No formal attempt to search for publication bias was made, as only a few studies on any given endpoint were reported and any formal method would have had little power. To reduce the risk of publication bias, language restrictions were abolished. An extensive search strategy for the identification of published trials was made; yet, we did not attempt to identify unpublished trials.

Although studies included in the meta-analysis were not statistically heterogeneous, they varied in the clinical context of CGMS use and timing of insulin adjustments. Depending on the trial, patients had to carry out CGMS: every 5 days [17], every 2 weeks [16], every 3 weeks [18], every 2 months [19] or even once in 3 months [15]. Variations in the frequency of insulin changes were noted: over 11 times during 1 month [17], every 3 weeks [18], every 6 weeks [16] and every 2 months [19]. There seems to be no standard way of using CGMS in order to improve the metabolic control of diabetes.

The analysis conducted by us was limited to only one device, namely the Continuous Glucose Monitoring System (Medtronic MiniMed).
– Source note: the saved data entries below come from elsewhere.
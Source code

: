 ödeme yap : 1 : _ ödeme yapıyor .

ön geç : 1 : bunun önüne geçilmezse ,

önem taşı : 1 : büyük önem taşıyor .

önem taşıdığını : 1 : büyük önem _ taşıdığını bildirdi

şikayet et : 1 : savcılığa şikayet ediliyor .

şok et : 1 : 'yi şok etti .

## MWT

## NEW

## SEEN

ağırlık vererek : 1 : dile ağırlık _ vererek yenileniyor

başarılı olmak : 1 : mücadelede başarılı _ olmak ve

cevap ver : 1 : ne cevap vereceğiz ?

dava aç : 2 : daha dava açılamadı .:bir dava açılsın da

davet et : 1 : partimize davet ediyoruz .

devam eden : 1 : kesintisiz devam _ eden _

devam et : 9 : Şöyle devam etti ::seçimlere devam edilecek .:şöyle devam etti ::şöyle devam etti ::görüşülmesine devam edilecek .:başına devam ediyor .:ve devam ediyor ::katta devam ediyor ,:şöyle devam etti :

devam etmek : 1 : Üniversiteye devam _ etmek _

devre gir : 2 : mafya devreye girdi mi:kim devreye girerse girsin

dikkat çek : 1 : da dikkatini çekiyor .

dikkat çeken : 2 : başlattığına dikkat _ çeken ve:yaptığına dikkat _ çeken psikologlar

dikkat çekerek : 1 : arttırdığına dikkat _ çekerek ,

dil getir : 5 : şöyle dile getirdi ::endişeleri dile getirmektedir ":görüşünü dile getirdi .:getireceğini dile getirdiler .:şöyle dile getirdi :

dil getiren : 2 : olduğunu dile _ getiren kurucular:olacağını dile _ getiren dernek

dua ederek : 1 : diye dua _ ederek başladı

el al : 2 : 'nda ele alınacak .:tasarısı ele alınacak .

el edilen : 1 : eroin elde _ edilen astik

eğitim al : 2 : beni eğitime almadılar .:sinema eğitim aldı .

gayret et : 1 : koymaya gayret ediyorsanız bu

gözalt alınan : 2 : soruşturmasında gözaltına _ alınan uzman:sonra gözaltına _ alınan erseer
There are several CGM devices, which differ in terms of sensor type, mechanism and location, frequency of testing and blood glucose data presentation (retrospective or real time). The fact that access to the CGMS data is retrospective can be regarded as a major technical limitation and explains, at least in part, the negative outcome of the trials included. It cannot be ruled out that other devices, especially real-time systems with alarm options or integrated insulin pumps, could improve the metabolic control of type 1 diabetes. In time, the Holter-type CGM will probably be replaced by the real-time CGM in diabetic practice, but can still remain a useful tool for conducting research, in which new parameters, such as mean amplitude of glycaemic excursions, variability of glucose and duration of hypoglycaemia can be considered as risk factors for late complications.

The limitations discussed suggest steps towards improving the quality of research in this area. Further well-conducted clinical studies should have more participants, probably parallel group rather than crossover design and longer than 6 month observation periods. Future studies should also address the question of establishing a standard protocol on the basis of optimum efficiency for the use of CGMS.

Conclusion

The CGMS did not prove more advantageous than self-monitoring of blood glucose levels in improving metabolic control of type 1 diabetic children. Nonetheless, results of meta-analysis should be regarded with caution, due to the small study group sizes and methodological limitations of the included studies.